Occupation Map

Occupation Map

Monday, 6 September 2010

East Jerusalem schooling apartheid?

As the Palestine solidarity movement presses for an 'anti-apartheid' style campaign it is worth remembering that discrimination in education played a major part in engaging the public in the struggle.  At the time the enormity of the gap between the money spent on pupils in black and white schools outraged many.

A report, Failed Grade, by the Association of Civil Rights in Israel and Ir Amim  LINK found that almost half of Palestinian children in East Jerusalem have to attend private or unofficial schools because of a lack of facilities. It states that East Jerusalem school's are estimated to be short of about 1,000 classrooms: "The result is that...the families of thousands of Palestinian children will have to pay large sums of money to get the education they should have been getting free."

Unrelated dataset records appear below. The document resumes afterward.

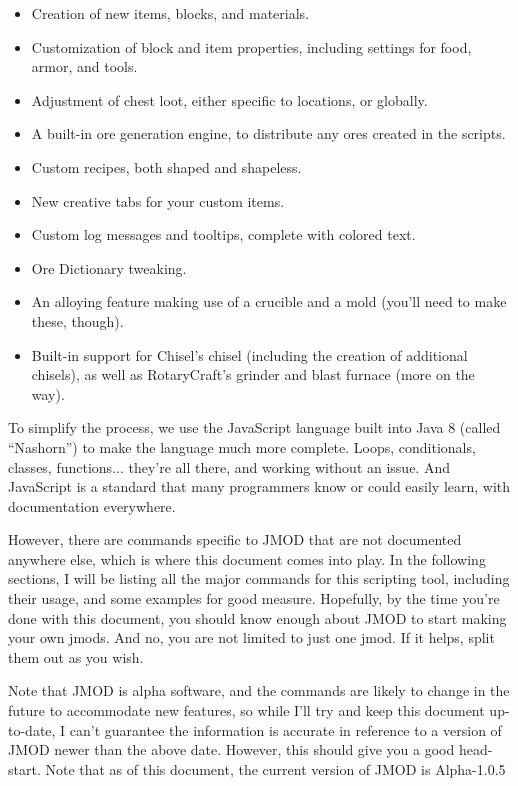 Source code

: \documentclass[letterpaper,titlepage,12pt]{article}
\begin{document}
\begin{itemize}
\item Creation of new items, blocks, and materials.
\item Customization of block and item properties, including settings for food, armor, and tools.
\item Adjustment of chest loot, either specific to locations, or globally.
\item A built-in ore generation engine, to distribute any ores created in the scripts.
\item Custom recipes, both shaped and shapeless.
\item New creative tabs for your custom items.
\item Custom log messages and tooltips, complete with colored text.
\item Ore Dictionary tweaking.
\item An alloying feature making use of a crucible and a mold (you'll need to make these, though).
\item Built-in support for Chisel's chisel (including the creation of additional chisels), as well as RotaryCraft's grinder and blast furnace (more on the way).
\end{itemize}

To simplify the process, we use the JavaScript language built into Java 8 (called ``Nashorn'') to make the language much more complete.  Loops, conditionals, classes, functions... they're all there, and working without an issue.  And JavaScript is a standard that many programmers know or could easily learn, with documentation everywhere.

However, there are commands specific to JMOD that are not documented anywhere else, which is where this document comes into play.  In the following sections, I will be listing all the major commands for this scripting tool, including their usage, and some examples for good measure.  Hopefully, by the time you're done with this document, you should know enough about JMOD to start making your own jmods.  And no, you are not limited to just one jmod.  If it helps, split them out as you wish.

Note that JMOD is alpha software, and the commands are likely to change in the future to accommodate new features, so while I'll try and keep this document up-to-date, I can't guarantee the information is accurate in reference to a version of JMOD newer than the above date.  However, this should give you a good head-start.  Note that as of this document, the current version of JMOD is Alpha-1.0.5
\end{document}
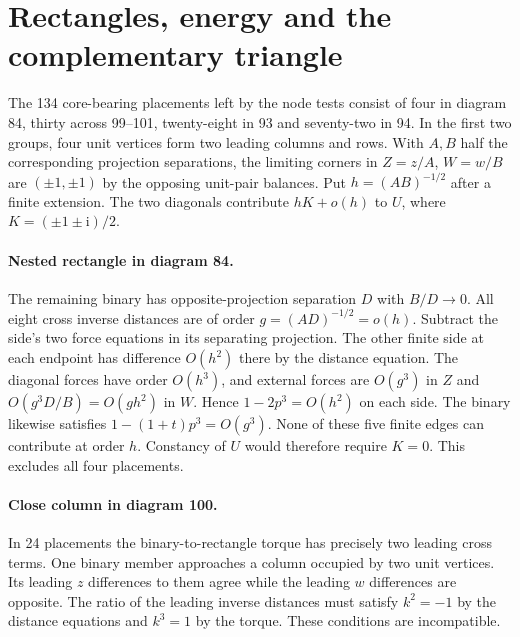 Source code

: \documentclass[11pt]{article}
\begin{document}
\section{Rectangles, energy and the complementary triangle}
The 134 core-bearing placements left by the node tests consist of four in diagram 84, thirty across 99--101, twenty-eight in 93 and seventy-two in 94. In the first two groups, four unit vertices form two leading columns and rows. With $A,B$ half the corresponding projection separations, the limiting corners in $Z=z/A$, $W=w/B$ are $(\pm1,\pm1)$ by the opposing unit-pair balances. Put $h=(AB)^{-1/2}$ after a finite extension. The two diagonals contribute $hK+o(h)$ to $U$, where $K=(\pm1\pm\mathrm{i})/2$.

\paragraph{Nested rectangle in diagram 84.}
The remaining binary has opposite-projection separation $D$ with $B/D\to0$. All eight cross inverse distances are of order $g=(AD)^{-1/2}=o(h)$. Subtract the side's two force equations in its separating projection. The other finite side at each endpoint has difference $O(h^2)$ there by the distance equation. The diagonal forces have order $O(h^3)$, and external forces are $O(g^3)$ in $Z$ and $O(g^3D/B)=O(gh^2)$ in $W$. Hence $1-2p^3=O(h^2)$ on each side. The binary likewise satisfies $1-(1+t)p^3=O(g^3)$. None of these five finite edges can contribute at order $h$. Constancy of $U$ would therefore require $K=0$. This excludes all four placements.

\paragraph{Close column in diagram 100.}
In 24 placements the binary-to-rectangle torque has precisely two leading cross terms. One binary member approaches a column occupied by two unit vertices. Its leading $z$ differences to them agree while the leading $w$ differences are opposite. The ratio of the leading inverse distances must satisfy $k^2=-1$ by the distance equations and $k^3=1$ by the torque. These conditions are incompatible.

\newpage
\end{document}
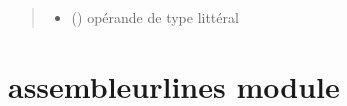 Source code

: \documentclass[letterpaper,10pt,french]{sphinxmanual}
\begin{document}
\begin{fulllineitems}
\begin{fulllineitems}
\begin{quote}
\begin{description}
\begin{itemize}
\item {} 
 (\sphinxstyleliteralemphasis{\sphinxupquote{{[}}}{\hyperref[\detokenize{litteral:litteral.Litteral}]{\sphinxcrossref{\sphinxstyleliteralemphasis{\sphinxupquote{Litteral}}}}}\sphinxstyleliteralemphasis{\sphinxupquote{{]}}}) \textendash{} opérande de type littéral

\end{itemize}

\end{description}\end{quote}

\end{fulllineitems}


\end{fulllineitems}



\section{assembleurlines module}
\label{\detokenize{assembleurlines:module-assembleurlines}}\label{\detokenize{assembleurlines:assembleurlines-module}}\label{\detokenize{assembleurlines::doc}}\label{\detokenize{assembleurlines:module-assembleurlines}}
\end{document}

According to the Guardian in May 2001 the Israel High Court ruled that the education ministry and the miniciplaity of Jerusalem were obliged to pprovide education for every Palestinian child in the city. Despite repeated legal petitions the problem has not been confronted and Knesset representative Jamal Zahalka says that East Jeruslaem provision is worse than anywhere in the Palestinian territories, including Gaza. The result is low academic achievement and a high drop-out rate: 50% for Palestinians in East Jerusalem and 11.8% for Jewish pupils.

As with South Africa in the apartheid era, the figures reveal the inequality. East Jerusalem's education budget in 2008-9 showed an average of 2,372 shekels was spent on each pupil in Jewish elementary schools compared with 577 shekels on each Arab pupil.